**Supplied data**
=== Section Start ===

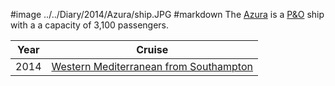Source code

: #image ../../Diary/2014/Azura/ship.JPG
#markdown
The [Azura](https://www.pocruises.com/cruise-ships/azura/) is a [P&O](P&O)
ship with a a capacity of 3,100 passengers.

|Year|Cruise|
|-|-|
|2014|[Western Mediterranean from Southampton](2014/Azura/facilities)|
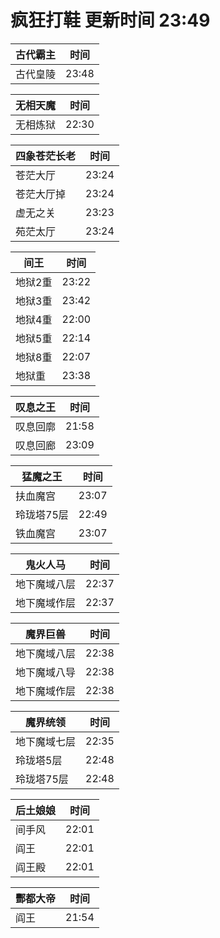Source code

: # 疯狂打鞋 更新时间 23:49

| 古代霸主   | 时间    |
|--------|-------|
| 古代皇陵 | 23:48 |

| 无相天魔   | 时间    |
|--------|-------|
| 无相炼狱 | 22:30 |

| 四象苍茫长老   | 时间    |
|--------|-------|
| 苍茫大厅 | 23:24 |
| 苍茫大厅掉 | 23:24 |
| 虚无之关 | 23:23 |
| 苑茫太厅 | 23:24 |

| 间王   | 时间    |
|--------|-------|
| 地狱2重 | 23:22 |
| 地狱3重 | 23:42 |
| 地狱4重 | 22:00 |
| 地狱5重 | 22:14 |
| 地狱8重 | 22:07 |
| 地狱重 | 23:38 |

| 叹息之王   | 时间    |
|--------|-------|
| 叹息回廓 | 21:58 |
| 叹息回廊 | 23:09 |

| 猛魔之王   | 时间    |
|--------|-------|
| 扶血魔宫 | 23:07 |
| 玲珑塔75层 | 22:49 |
| 铁血魔宫 | 23:07 |

| 鬼火人马   | 时间    |
|--------|-------|
| 地下魔域八层 | 22:37 |
| 地下魔域作层 | 22:37 |

| 魔界巨兽   | 时间    |
|--------|-------|
| 地下魔域八层 | 22:38 |
| 地下魔域八导 | 22:38 |
| 地下魔域作层 | 22:38 |

| 魔界统领   | 时间    |
|--------|-------|
| 地下魔域七层 | 22:35 |
| 玲珑塔5层 | 22:48 |
| 玲珑塔75层 | 22:48 |

| 后土娘娘   | 时间    |
|--------|-------|
| 间手风 | 22:01 |
| 阎王 | 22:01 |
| 阎王殿 | 22:01 |

| 酆都大帝   | 时间    |
|--------|-------|
| 阎王 | 21:54 |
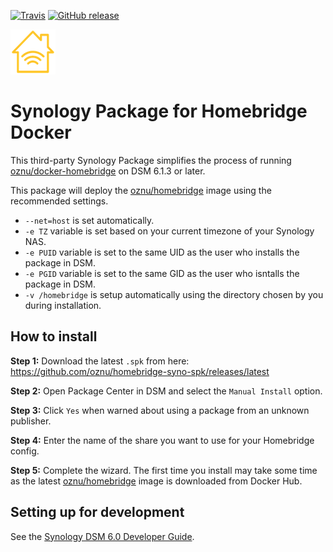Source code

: [![Travis](https://img.shields.io/travis/oznu/homebridge-syno-spk.svg)](https://travis-ci.org/oznu/homebridge-syno-spk) [![GitHub release](https://img.shields.io/github/release/oznu/homebridge-syno-spk.svg)](https://github.com/oznu/homebridge-syno-spk/releases/latest)

![oznu/homebridge-homekit-logo](PACKAGE_ICON.PNG)

# Synology Package for Homebridge Docker

This third-party Synology Package simplifies the process of running [oznu/docker-homebridge](https://github.com/oznu/docker-homebridge) on DSM 6.1.3 or later.

This package will deploy the [oznu/homebridge](https://hub.docker.com/r/oznu/homebridge/) image using the recommended settings.

* `--net=host` is set automatically.
* `-e TZ` variable is set based on your current timezone of your Synology NAS.
* `-e PUID` variable is set to the same UID as the user who installs the package in DSM.
* `-e PGID` variable is set to the same GID as the user who isntalls the package in DSM.
* `-v /homebridge` is setup automatically using the directory chosen by you during installation.

## How to install

**Step 1:** Download the latest `.spk` from here: https://github.com/oznu/homebridge-syno-spk/releases/latest

**Step 2:** Open Package Center in DSM and select the `Manual Install` option.

**Step 3:** Click `Yes` when warned about using a package from an unknown publisher.

**Step 4:** Enter the name of the share you want to use for your Homebridge config.

**Step 5:** Complete the wizard. The first time you install may take some time as the latest [oznu/homebridge](https://hub.docker.com/r/oznu/homebridge/) image is downloaded from Docker Hub.

## Setting up for development

See the [Synology DSM 6.0 Developer Guide](https://developer.synology.com/developer-guide/index.html).
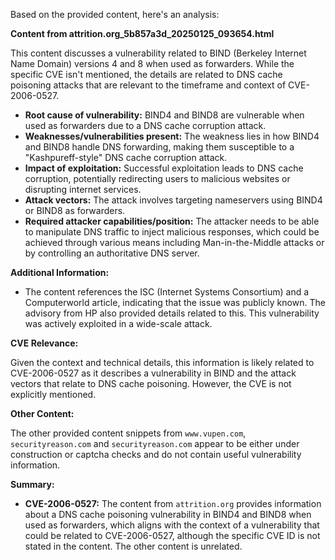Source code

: Based on the provided content, here's an analysis:

**Content from attrition.org_5b857a3d_20250125_093654.html**

This content discusses a vulnerability related to BIND (Berkeley Internet Name Domain) versions 4 and 8 when used as forwarders. While the specific CVE isn't mentioned, the details are related to DNS cache poisoning attacks that are relevant to the timeframe and context of CVE-2006-0527.

*   **Root cause of vulnerability:** BIND4 and BIND8 are vulnerable when used as forwarders due to a DNS cache corruption attack.
*   **Weaknesses/vulnerabilities present:** The weakness lies in how BIND4 and BIND8 handle DNS forwarding, making them susceptible to a "Kashpureff-style" DNS cache corruption attack.
*   **Impact of exploitation:** Successful exploitation leads to DNS cache corruption, potentially redirecting users to malicious websites or disrupting internet services.
*   **Attack vectors:** The attack involves targeting nameservers using BIND4 or BIND8 as forwarders.
*   **Required attacker capabilities/position:** The attacker needs to be able to manipulate DNS traffic to inject malicious responses, which could be achieved through various means including Man-in-the-Middle attacks or by controlling an authoritative DNS server.

**Additional Information:**

*   The content references the ISC (Internet Systems Consortium) and a Computerworld article, indicating that the issue was publicly known. The advisory from HP also provided details related to this. This vulnerability was actively exploited in a wide-scale attack.

**CVE Relevance:**

Given the context and technical details, this information is likely related to CVE-2006-0527 as it describes a vulnerability in BIND and the attack vectors that relate to DNS cache poisoning. However, the CVE is not explicitly mentioned.

**Other Content:**

The other provided content snippets from `www.vupen.com`, `securityreason.com` and `securityreason.com` appear to be either under construction or captcha checks and do not contain useful vulnerability information.

**Summary:**

*   **CVE-2006-0527:** The content from `attrition.org` provides information about a DNS cache poisoning vulnerability in BIND4 and BIND8 when used as forwarders, which aligns with the context of a vulnerability that could be related to CVE-2006-0527, although the specific CVE ID is not stated in the content. The other content is unrelated.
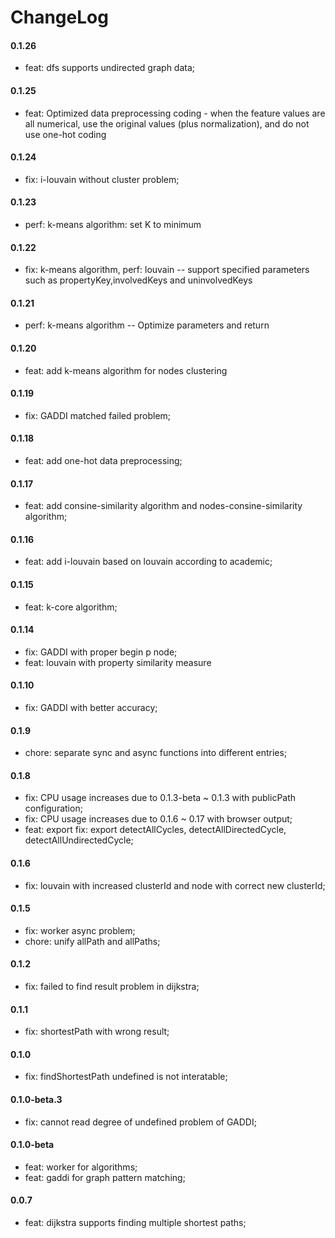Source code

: # ChangeLog

#### 0.1.26

- feat: dfs supports undirected graph data;

#### 0.1.25

- feat: Optimized data preprocessing coding - when the feature values are all numerical, use the original values (plus normalization), and do not use one-hot coding

#### 0.1.24

- fix: i-louvain without cluster problem;

#### 0.1.23

- perf: k-means algorithm: set K to minimum

#### 0.1.22

- fix: k-means algorithm, perf: louvain -- support specified parameters such as propertyKey,involvedKeys and uninvolvedKeys

#### 0.1.21

- perf: k-means algorithm -- Optimize parameters and return

#### 0.1.20

- feat: add k-means algorithm for nodes clustering

#### 0.1.19

- fix: GADDI matched failed problem;

#### 0.1.18

- feat: add one-hot data preprocessing;

#### 0.1.17

- feat: add consine-similarity algorithm and nodes-consine-similarity algorithm;

#### 0.1.16

- feat: add i-louvain based on louvain according to academic;

#### 0.1.15

- feat: k-core algorithm;

#### 0.1.14

- fix: GADDI with proper begin p node;
- feat: louvain with property similarity measure

#### 0.1.10

- fix: GADDI with better accuracy;

#### 0.1.9

- chore: separate sync and async functions into different entries;

#### 0.1.8

- fix: CPU usage increases due to 0.1.3-beta ~ 0.1.3 with publicPath configuration;
- fix: CPU usage increases due to 0.1.6 ~ 0.17 with browser output;
- feat: export fix: export detectAllCycles, detectAllDirectedCycle, detectAllUndirectedCycle;

#### 0.1.6

- fix: louvain with increased clusterId and node with correct new clusterId;

#### 0.1.5

- fix: worker async problem;
- chore: unify allPath and allPaths;

#### 0.1.2

- fix: failed to find result problem in dijkstra;

#### 0.1.1

- fix: shortestPath with wrong result;

#### 0.1.0

- fix: findShortestPath undefined is not interatable;

#### 0.1.0-beta.3

- fix: cannot read degree of undefined problem of GADDI;

#### 0.1.0-beta

- feat: worker for algorithms;
- feat: gaddi for graph pattern matching;

#### 0.0.7

- feat: dijkstra supports finding multiple shortest paths;
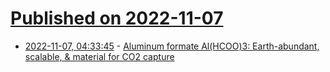 # [Published on 2022-11-07](index.md)

* [2022-11-07, 04:33:45](https://news.ycombinator.com/item?id=33501182) - [Aluminum formate Al(HCOO)3: Earth-abundant, scalable, & material for CO2 capture](https://www.science.org/doi/10.1126/sciadv.ade1473)
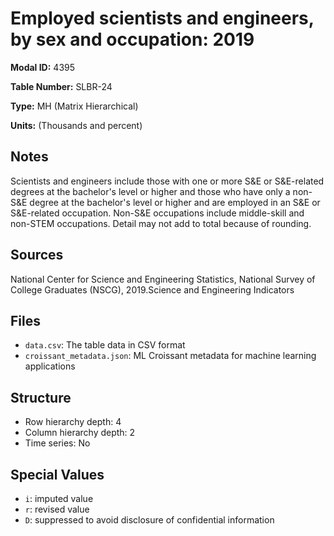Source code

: # Employed scientists and engineers, by sex and occupation: 2019

**Modal ID:** 4395

**Table Number:** SLBR-24

**Type:** MH (Matrix Hierarchical)

**Units:** (Thousands and percent)

## Notes

Scientists and engineers include those with one or more S&E or S&E-related degrees at the bachelor's level or higher and those who have only a non-S&E degree at the bachelor's level or higher and are employed in an S&E or S&E-related occupation. Non-S&E occupations include middle-skill and non-STEM occupations. Detail may not add to total because of rounding.

## Sources

National Center for Science and Engineering Statistics, National Survey of College Graduates (NSCG), 2019.Science and Engineering Indicators

## Files

- `data.csv`: The table data in CSV format
- `croissant_metadata.json`: ML Croissant metadata for machine learning applications

## Structure

- Row hierarchy depth: 4
- Column hierarchy depth: 2
- Time series: No

## Special Values

- `i`: imputed value
- `r`: revised value
- `D`: suppressed to avoid disclosure of confidential information
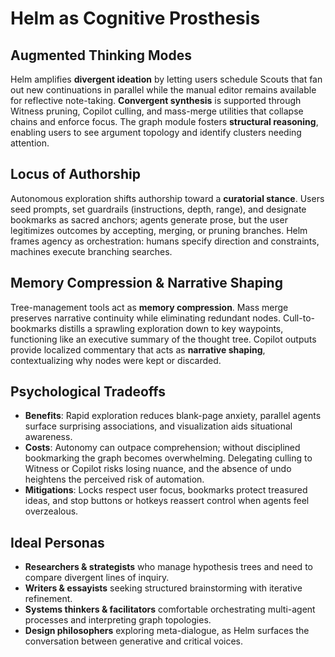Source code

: # Helm as Cognitive Prosthesis

## Augmented Thinking Modes
Helm amplifies **divergent ideation** by letting users schedule Scouts that fan out new continuations in parallel while the manual editor remains available for reflective note-taking. **Convergent synthesis** is supported through Witness pruning, Copilot culling, and mass-merge utilities that collapse chains and enforce focus. The graph module fosters **structural reasoning**, enabling users to see argument topology and identify clusters needing attention.

## Locus of Authorship
Autonomous exploration shifts authorship toward a **curatorial stance**. Users seed prompts, set guardrails (instructions, depth, range), and designate bookmarks as sacred anchors; agents generate prose, but the user legitimizes outcomes by accepting, merging, or pruning branches. Helm frames agency as orchestration: humans specify direction and constraints, machines execute branching searches.

## Memory Compression & Narrative Shaping
Tree-management tools act as **memory compression**. Mass merge preserves narrative continuity while eliminating redundant nodes. Cull-to-bookmarks distills a sprawling exploration down to key waypoints, functioning like an executive summary of the thought tree. Copilot outputs provide localized commentary that acts as **narrative shaping**, contextualizing why nodes were kept or discarded.

## Psychological Tradeoffs
- **Benefits**: Rapid exploration reduces blank-page anxiety, parallel agents surface surprising associations, and visualization aids situational awareness.
- **Costs**: Autonomy can outpace comprehension; without disciplined bookmarking the graph becomes overwhelming. Delegating culling to Witness or Copilot risks losing nuance, and the absence of undo heightens the perceived risk of automation.
- **Mitigations**: Locks respect user focus, bookmarks protect treasured ideas, and stop buttons or hotkeys reassert control when agents feel overzealous.

## Ideal Personas
- **Researchers & strategists** who manage hypothesis trees and need to compare divergent lines of inquiry.
- **Writers & essayists** seeking structured brainstorming with iterative refinement.
- **Systems thinkers & facilitators** comfortable orchestrating multi-agent processes and interpreting graph topologies.
- **Design philosophers** exploring meta-dialogue, as Helm surfaces the conversation between generative and critical voices.
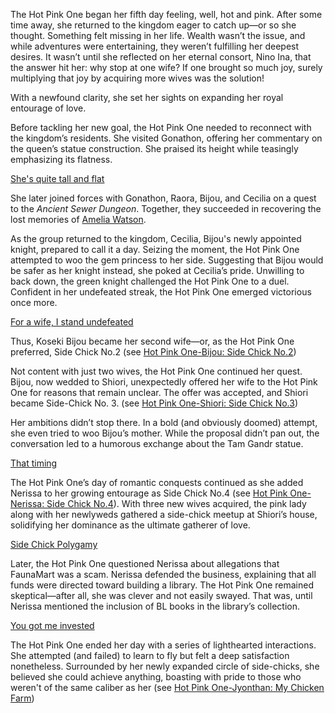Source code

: The Hot Pink One began her fifth day feeling, well, hot and pink. After some time away, she returned to the kingdom eager to catch up—or so she thought. Something felt missing in her life. Wealth wasn’t the issue, and while adventures were entertaining, they weren’t fulfilling her deepest desires. It wasn’t until she reflected on her eternal consort, Nino Ina, that the answer hit her: why stop at one wife? If one brought so much joy, surely multiplying that joy by acquiring more wives was the solution!

With a newfound clarity, she set her sights on expanding her royal entourage of love.

Before tackling her new goal, the Hot Pink One needed to reconnect with the kingdom’s residents. She visited Gonathon, offering her commentary on the queen’s statue construction. She praised its height while teasingly emphasizing its flatness.

[She's quite tall and flat](#embed:https://www.youtube.com/live/gtOGWDKwQfY?feature=shared\&t=829)

She later joined forces with Gonathon, Raora, Bijou, and Cecilia on a quest to the *Ancient Sewer Dungeon*. Together, they succeeded in recovering the lost memories of [Amelia Watson](https://www.youtube.com/live/gtOGWDKwQfY?feature=shared\&t=2173).

As the group returned to the kingdom, Cecilia, Bijou's newly appointed knight, prepared to call it a day. Seizing the moment, the Hot Pink One attempted to woo the gem princess to her side. Suggesting that Bijou would be safer as her knight instead, she poked at Cecilia’s pride. Unwilling to back down, the green knight challenged the Hot Pink One to a duel. Confident in her undefeated streak, the Hot Pink One emerged victorious once more.

[For a wife, I stand undefeated](#embed:https://www.youtube.com/live/gtOGWDKwQfY?feature=shared\&t=3919)

Thus, Koseki Bijou became her second wife—or, as the Hot Pink One preferred, Side Chick No.2 (see [Hot Pink One-Bijou: Side Chick No.2](#edge:bijou-irys))

Not content with just two wives, the Hot Pink One continued her quest. Bijou, now wedded to Shiori, unexpectedly offered her wife to the Hot Pink One for reasons that remain unclear. The offer was accepted, and Shiori became Side-Chick No. 3. (see [Hot Pink One-Shiori: Side Chick No.3](#edge:shiori-irys))

Her ambitions didn’t stop there. In a bold (and obviously doomed) attempt, she even tried to woo Bijou’s mother. While the proposal didn’t pan out, the conversation led to a humorous exchange about the Tam Gandr statue.

[That timing](#embed:https://www.youtube.com/live/gtOGWDKwQfY?feature=shared\&t=4506)

The Hot Pink One’s day of romantic conquests continued as she added Nerissa to her growing entourage as Side Chick No.4 (see [Hot Pink One-Nerissa: Side Chick No.4](#edge:irys-nerissa)). With three new wives acquired, the pink lady along with her newlyweds gathered a side-chick meetup at Shiori’s house, solidifying her dominance as the ultimate gatherer of love.

[Side Chick Polygamy](#embed:https://www.youtube.com/live/gtOGWDKwQfY?feature=shared\&t=5064)

Later, the Hot Pink One questioned Nerissa about allegations that FaunaMart was a scam. Nerissa defended the business, explaining that all funds were directed toward building a library. The Hot Pink One remained skeptical—after all, she was clever and not easily swayed. That was, until Nerissa mentioned the inclusion of BL books in the library’s collection.

[You got me invested](#embed:https://www.youtube.com/live/gtOGWDKwQfY?feature=shared\&t=5448)

The Hot Pink One ended her day with a series of lighthearted interactions. She attempted (and failed) to learn to fly but felt a deep satisfaction nonetheless. Surrounded by her newly expanded circle of side-chicks, she believed she could achieve anything, boasting with pride to those who weren't of the same caliber as her (see [Hot Pink One-Jyonthan: My Chicken Farm](#edge:ame-irys))

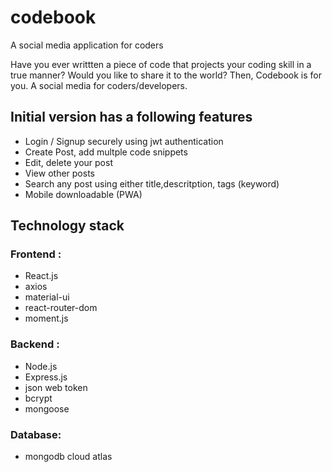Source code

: # codebook
A social media application for coders

Have you ever writtten a piece of code that projects your coding skill in a true manner? Would you like to share it to the world?
Then, Codebook is for you. A social media for coders/developers.

## Initial version has a following features
- Login / Signup securely using jwt authentication
- Create Post, add multple code snippets 
- Edit, delete your post 
- View other posts
- Search any post using either title,descritption, tags (keyword)
- Mobile downloadable (PWA)

## Technology stack
### Frontend :
 - React.js
 - axios
 - material-ui
 - react-router-dom
 - moment.js
 
 ### Backend :
 - Node.js
 - Express.js
 - json web token
 - bcrypt
 - mongoose
 
 ### Database:
 - mongodb cloud atlas

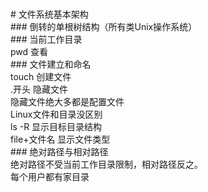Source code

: <br># 文件系统基本架构
<br>### 倒转的单根树结构（所有类Unix操作系统）
<br>### 当前工作目录
<br>pwd 查看
<br>### 文件建立和命名
<br>touch 创建文件
<br>.开头 隐藏文件
<br>隐藏文件绝大多都是配置文件
<br>Linux文件和目录没区别
<br>ls -R 显示目标目录结构
<br>file+文件名 显示文件类型
<br>### 绝对路径与相对路径
<br>绝对路径不受当前工作目录限制，相对路径反之。
<br>每个用户都有家目录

=== Section End ===

**Exercise prompt**
Return only the lines from the start of the data through the line that contains "铁血魔宫 | 23:07 |", please, copying them exactly and omitting all pictures.

**Expected answer**
Source code

: #image ../../Diary/2014/Azura/ship.JPG
#markdown
The [Azura](https://www.pocruises.com/cruise-ships/azura/) is a [P&O](P&O)
ship with a a capacity of 3,100 passengers.

|Year|Cruise|
|-|-|
|2014|[Western Mediterranean from Southampton](2014/Azura/facilities)|
Source code

: # 疯狂打鞋 更新时间 23:49

| 古代霸主   | 时间    |
|--------|-------|
| 古代皇陵 | 23:48 |

| 无相天魔   | 时间    |
|--------|-------|
| 无相炼狱 | 22:30 |

| 四象苍茫长老   | 时间    |
|--------|-------|
| 苍茫大厅 | 23:24 |
| 苍茫大厅掉 | 23:24 |
| 虚无之关 | 23:23 |
| 苑茫太厅 | 23:24 |

| 间王   | 时间    |
|--------|-------|
| 地狱2重 | 23:22 |
| 地狱3重 | 23:42 |
| 地狱4重 | 22:00 |
| 地狱5重 | 22:14 |
| 地狱8重 | 22:07 |
| 地狱重 | 23:38 |

| 叹息之王   | 时间    |
|--------|-------|
| 叹息回廓 | 21:58 |
| 叹息回廊 | 23:09 |

| 猛魔之王   | 时间    |
|--------|-------|
| 扶血魔宫 | 23:07 |
| 玲珑塔75层 | 22:49 |
| 铁血魔宫 | 23:07 |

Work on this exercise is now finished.